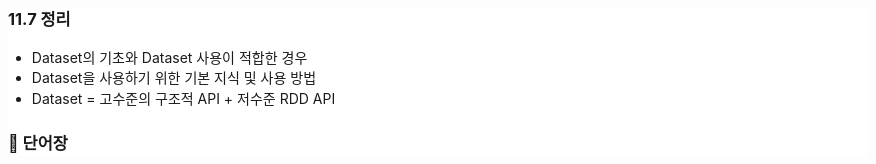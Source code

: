 ### 11.7 정리
- Dataset의 기초와 Dataset 사용이 적합한 경우
- Dataset을 사용하기 위한 기본 지식 및 사용 방법
- Dataset = 고수준의 구조적 API + 저수준 RDD API


### 📒 단어장
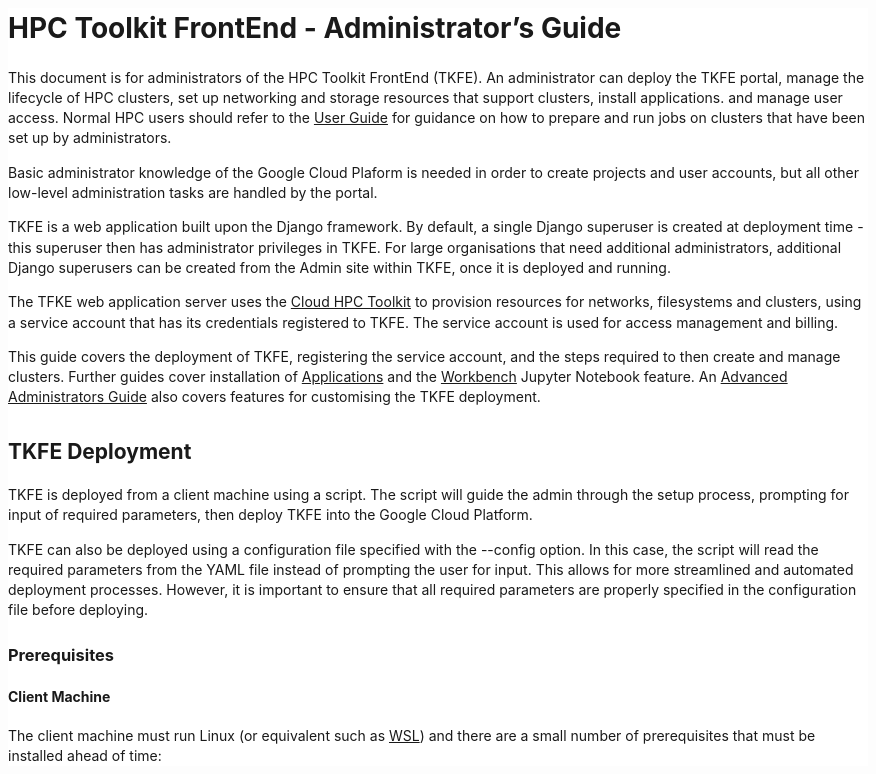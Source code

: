 # HPC Toolkit FrontEnd - Administrator’s Guide



This document is for administrators of the HPC Toolkit FrontEnd (TKFE). An
administrator can deploy the TKFE portal, manage the lifecycle of HPC clusters,
set up networking and storage resources that support clusters, install
applications. and manage user access. Normal HPC users should refer to the
[User Guide](user_guide.md) for guidance on how to prepare and run jobs on
clusters that have been set up by administrators.

Basic administrator knowledge of the Google Cloud Plaform is needed in order to
create projects and user accounts, but all other low-level administration tasks
are handled by the portal.

TKFE is a web application built upon the Django framework.  By default, a
single Django superuser is created at deployment time - this superuser then has
administrator privileges in TKFE.  For large organisations that need additional
administrators, additional Django superusers can be created from the Admin site
within TKFE, once it is deployed and running.

The TFKE web application server uses the
[Cloud HPC Toolkit](https://github.com/GoogleCloudPlatform/hpc-toolkit) to
provision resources for networks, filesystems and clusters, using a service
account that has its credentials registered to TKFE. The service account is
used for access management and billing.

This guide covers the deployment of TKFE, registering the service account, and
the steps required to then create and manage clusters.  Further guides cover
installation of [Applications](Applications.md) and the
[Workbench](WorkbenchAdmin.md) Jupyter Notebook feature.
An [Advanced Administrators Guide](AdvancedAdmin.md) also covers features for
customising the TKFE deployment.

## TKFE Deployment

TKFE is deployed from a client machine using a script. The script will guide
the admin through the setup process, prompting for input of required
parameters, then deploy TKFE into the Google Cloud Platform.

TKFE can also be deployed using a configuration file specified with the --config option. In this case, the script will read the required parameters from the YAML file instead of prompting the user for input. This allows for more streamlined and automated deployment processes. However, it is important to ensure that all required parameters are properly specified in the configuration file before deploying.

### Prerequisites

#### Client Machine

The client machine must run Linux (or equivalent such as
[WSL](https://docs.microsoft.com/en-us/windows/wsl/install)) and there are a
small number of prerequisites that must be installed ahead of time:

□ □ □ □ □

--- Instructions for the task ---
Looking at the records above, tally the lines holding "service" and reply with that number only.

--- Exercise output ---
3